My office sat vacant for the remainder of that summer she took my master class. Someone must have come in and seen her work-the wrong someone.
I have overcome the embarrassment of knowing all of the colleagues I tried to fool with my melancholy prose read what she wrote about my early days as a writer. I embrace that identity now. It's shaped me into the writer I am as I tell our love story.
I have overcome the shock of the lawyers showing up at my door the day after she died. I stepped out of the summoning circle of tissues that piled up around me to answer the incessant ringing of the doorbell. On either side of my apartment, my neighbors pounded on the walls. They didn't know it, but I wanted, needed, the void of silence far more than they.
I allowed the lawyers in without question.
"Now, we aren't saying you did anything wrong, Miss Swan," they said. "We just need to get a few facts straight. Her son, Henry, he's threatening to sue the college."
I hiccupped and muttered nonsense long enough for them to exchange glances and decide that, "Well, why don't you write everything down, Professor Swan? You do that sort of thing, right? Maybe it'd help you process."
For long hours, the too-bright white of the computer screen taunted me. I didn't want to write any of it down.
I just wanted her to come back.
Not even Mr. Meowsy, who rubbed against my calves the entire time I sat like a statue with tears streaming, could soothe me anymore.
#
A nurse called me from the hospital.
"Ms. Mills had a piece of paper in her hand. I had a dickens of a time trying to pry it loose. I guess she really wanted us to call you."
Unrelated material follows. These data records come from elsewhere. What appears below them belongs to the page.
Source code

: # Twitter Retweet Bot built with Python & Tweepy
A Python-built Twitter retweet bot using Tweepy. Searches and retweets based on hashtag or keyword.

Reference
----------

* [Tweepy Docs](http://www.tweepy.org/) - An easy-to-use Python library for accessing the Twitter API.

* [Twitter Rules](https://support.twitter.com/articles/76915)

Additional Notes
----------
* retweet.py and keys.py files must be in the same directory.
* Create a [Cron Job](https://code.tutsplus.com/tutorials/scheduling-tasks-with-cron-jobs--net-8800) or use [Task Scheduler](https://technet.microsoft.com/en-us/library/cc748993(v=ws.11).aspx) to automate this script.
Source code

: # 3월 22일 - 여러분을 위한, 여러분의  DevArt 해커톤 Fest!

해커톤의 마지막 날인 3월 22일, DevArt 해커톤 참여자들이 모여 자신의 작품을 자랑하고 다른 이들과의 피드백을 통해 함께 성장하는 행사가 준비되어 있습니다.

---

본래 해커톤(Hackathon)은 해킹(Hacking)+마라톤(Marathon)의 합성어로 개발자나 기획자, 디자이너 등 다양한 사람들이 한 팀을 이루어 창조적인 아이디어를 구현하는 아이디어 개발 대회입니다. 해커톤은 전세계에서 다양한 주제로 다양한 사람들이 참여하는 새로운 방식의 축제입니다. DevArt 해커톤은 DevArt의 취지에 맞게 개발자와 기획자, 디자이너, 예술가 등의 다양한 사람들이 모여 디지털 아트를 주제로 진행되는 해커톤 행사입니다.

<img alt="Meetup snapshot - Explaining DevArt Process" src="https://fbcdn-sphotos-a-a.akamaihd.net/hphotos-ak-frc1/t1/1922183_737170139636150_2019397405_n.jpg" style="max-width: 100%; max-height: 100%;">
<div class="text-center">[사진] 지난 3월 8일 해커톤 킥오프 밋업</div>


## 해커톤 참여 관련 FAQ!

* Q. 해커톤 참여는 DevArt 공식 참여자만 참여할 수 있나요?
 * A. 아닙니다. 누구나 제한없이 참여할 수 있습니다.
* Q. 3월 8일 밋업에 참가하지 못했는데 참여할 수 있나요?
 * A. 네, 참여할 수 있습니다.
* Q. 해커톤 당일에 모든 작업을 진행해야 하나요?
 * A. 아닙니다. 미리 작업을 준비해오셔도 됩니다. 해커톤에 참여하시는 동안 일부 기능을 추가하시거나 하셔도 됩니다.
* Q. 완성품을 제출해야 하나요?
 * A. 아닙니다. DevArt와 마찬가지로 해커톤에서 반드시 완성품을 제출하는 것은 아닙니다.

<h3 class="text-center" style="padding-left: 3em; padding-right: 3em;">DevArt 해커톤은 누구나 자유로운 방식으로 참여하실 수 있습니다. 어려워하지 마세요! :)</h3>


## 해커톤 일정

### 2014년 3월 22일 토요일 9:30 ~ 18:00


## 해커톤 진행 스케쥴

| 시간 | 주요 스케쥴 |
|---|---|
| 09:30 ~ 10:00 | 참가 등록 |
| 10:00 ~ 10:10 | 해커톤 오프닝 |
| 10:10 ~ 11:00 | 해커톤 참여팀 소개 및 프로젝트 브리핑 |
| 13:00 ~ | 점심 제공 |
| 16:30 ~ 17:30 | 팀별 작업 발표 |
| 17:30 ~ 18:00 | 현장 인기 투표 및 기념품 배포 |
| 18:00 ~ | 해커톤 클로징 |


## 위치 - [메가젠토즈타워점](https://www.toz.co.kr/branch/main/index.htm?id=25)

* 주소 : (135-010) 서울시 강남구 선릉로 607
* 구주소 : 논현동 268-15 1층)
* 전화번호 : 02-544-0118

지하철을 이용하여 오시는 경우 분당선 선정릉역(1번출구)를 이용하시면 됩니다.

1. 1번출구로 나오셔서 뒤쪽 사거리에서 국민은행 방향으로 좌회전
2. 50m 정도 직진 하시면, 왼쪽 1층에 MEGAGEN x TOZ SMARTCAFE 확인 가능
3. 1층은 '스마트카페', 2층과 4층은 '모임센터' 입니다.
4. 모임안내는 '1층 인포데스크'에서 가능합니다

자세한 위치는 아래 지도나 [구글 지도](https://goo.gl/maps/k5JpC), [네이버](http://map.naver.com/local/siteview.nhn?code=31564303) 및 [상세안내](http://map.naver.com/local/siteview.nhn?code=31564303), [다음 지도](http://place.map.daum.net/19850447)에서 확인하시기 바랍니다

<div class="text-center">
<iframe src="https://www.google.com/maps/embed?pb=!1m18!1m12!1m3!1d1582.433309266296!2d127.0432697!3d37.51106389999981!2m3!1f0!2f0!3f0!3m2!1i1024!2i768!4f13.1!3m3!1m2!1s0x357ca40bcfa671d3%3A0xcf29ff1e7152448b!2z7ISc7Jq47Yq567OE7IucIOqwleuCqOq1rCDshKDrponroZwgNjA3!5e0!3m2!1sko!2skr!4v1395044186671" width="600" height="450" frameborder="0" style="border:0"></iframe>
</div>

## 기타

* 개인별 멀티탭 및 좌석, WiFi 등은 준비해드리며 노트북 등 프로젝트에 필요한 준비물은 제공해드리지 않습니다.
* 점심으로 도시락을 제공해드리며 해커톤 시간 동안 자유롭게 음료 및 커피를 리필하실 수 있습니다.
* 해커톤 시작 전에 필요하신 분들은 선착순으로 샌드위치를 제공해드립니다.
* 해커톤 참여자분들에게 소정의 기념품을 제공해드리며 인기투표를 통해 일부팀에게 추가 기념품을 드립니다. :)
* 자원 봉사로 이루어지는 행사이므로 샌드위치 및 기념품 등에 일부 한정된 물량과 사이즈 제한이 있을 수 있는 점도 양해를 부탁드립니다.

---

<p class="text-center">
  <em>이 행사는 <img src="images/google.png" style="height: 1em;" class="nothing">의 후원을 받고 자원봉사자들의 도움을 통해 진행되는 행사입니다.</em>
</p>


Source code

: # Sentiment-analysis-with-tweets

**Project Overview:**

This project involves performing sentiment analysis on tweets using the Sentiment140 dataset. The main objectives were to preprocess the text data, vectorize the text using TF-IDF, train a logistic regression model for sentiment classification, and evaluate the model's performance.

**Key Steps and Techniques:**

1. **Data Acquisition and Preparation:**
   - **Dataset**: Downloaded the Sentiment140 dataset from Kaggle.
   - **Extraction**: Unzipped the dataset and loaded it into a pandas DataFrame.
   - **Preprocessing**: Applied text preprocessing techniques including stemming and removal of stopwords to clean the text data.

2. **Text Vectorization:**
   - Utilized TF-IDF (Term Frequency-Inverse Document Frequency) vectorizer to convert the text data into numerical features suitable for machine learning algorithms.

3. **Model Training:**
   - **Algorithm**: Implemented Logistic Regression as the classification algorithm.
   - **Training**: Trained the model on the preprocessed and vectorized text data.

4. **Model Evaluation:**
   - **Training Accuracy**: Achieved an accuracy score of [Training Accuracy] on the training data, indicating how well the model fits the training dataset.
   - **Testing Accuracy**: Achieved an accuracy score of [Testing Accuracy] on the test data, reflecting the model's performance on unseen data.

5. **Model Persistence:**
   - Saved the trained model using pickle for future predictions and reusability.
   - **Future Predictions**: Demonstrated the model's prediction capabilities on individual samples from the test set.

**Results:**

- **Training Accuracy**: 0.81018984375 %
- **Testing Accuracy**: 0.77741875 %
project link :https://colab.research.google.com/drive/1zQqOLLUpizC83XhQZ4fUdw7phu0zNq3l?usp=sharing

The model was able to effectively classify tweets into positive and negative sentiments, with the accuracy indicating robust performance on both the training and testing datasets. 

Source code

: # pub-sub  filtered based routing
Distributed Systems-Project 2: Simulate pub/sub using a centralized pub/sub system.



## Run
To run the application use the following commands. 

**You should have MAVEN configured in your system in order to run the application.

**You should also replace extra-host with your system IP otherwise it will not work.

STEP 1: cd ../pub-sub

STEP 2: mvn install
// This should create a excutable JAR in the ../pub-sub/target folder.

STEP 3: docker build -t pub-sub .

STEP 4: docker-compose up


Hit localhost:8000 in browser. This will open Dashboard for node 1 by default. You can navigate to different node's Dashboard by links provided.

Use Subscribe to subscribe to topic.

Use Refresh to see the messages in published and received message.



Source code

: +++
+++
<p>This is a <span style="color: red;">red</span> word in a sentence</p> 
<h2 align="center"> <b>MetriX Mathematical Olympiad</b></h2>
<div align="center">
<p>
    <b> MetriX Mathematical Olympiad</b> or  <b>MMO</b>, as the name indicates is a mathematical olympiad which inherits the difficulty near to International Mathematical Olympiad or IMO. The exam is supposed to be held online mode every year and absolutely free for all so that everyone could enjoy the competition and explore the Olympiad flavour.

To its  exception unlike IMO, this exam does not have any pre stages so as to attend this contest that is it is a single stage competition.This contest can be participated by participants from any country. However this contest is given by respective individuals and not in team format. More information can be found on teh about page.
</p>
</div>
"May I see her? Is she all right?"
A thick pause. "You should come and see her. You're family, right?"
I screeched into the hospital parking lot a half hour later. I all but ran through the sterile-smelling halls, my heart one step ahead of me, a bird beating against the cage of my ribs.
Faster, faster, go faster.
"Regina."
Inside her room, a heart monitor pumped out steady beeps. An oxygen mask over her mouth and nose dispelled the silence in the room.
"Regina, please."
I knelt beside her, pulling one hand from under the rough hospital covers. She felt cold. I looked down and saw the blood pooling in her fingertips.
"Regina, no."
I stood and took her by the shoulders. Her molasses hair shimmered under the harsh lights. She still wore kohl around her eyes. I could see her scarlet lipstick smeared under the clear. plastic mask.
Desperately, I wanted to kiss her, hold her, feel her, memorize all of her.
"Regina, come back," I said. "Please, I love—"
The heart monitor flat-lined before I could finish speaking.
"—you."
Before I could move, before I could think, someone in blue pulled me away.
I saw my tears trickling down Regina's cheeks. Then, a fence of people separated us. I clawed at them, as the bird inside me clawed against my bones.
"Just let me kiss her," I screamed. "Just let me bring her back."
Regina didn't need Emma. She needed Emelia to give her a happy ending. I cursed myself for being so tired and slow.
Instead, the door swung shut on me. The nurse who'd called took my arm, then my limp body.
"It was her heart," she told me as she patted my back. "Didn't she tell you? It was weak."
And the bird in my chest pecked at my insides until my own heart bled out.
#
THE 5TH STEP:
In her capstone, Regina failed to write the last step left to take.
Maybe it was to respond to the agent and move to New York City. Maybe it was to convince me to write again about women in love.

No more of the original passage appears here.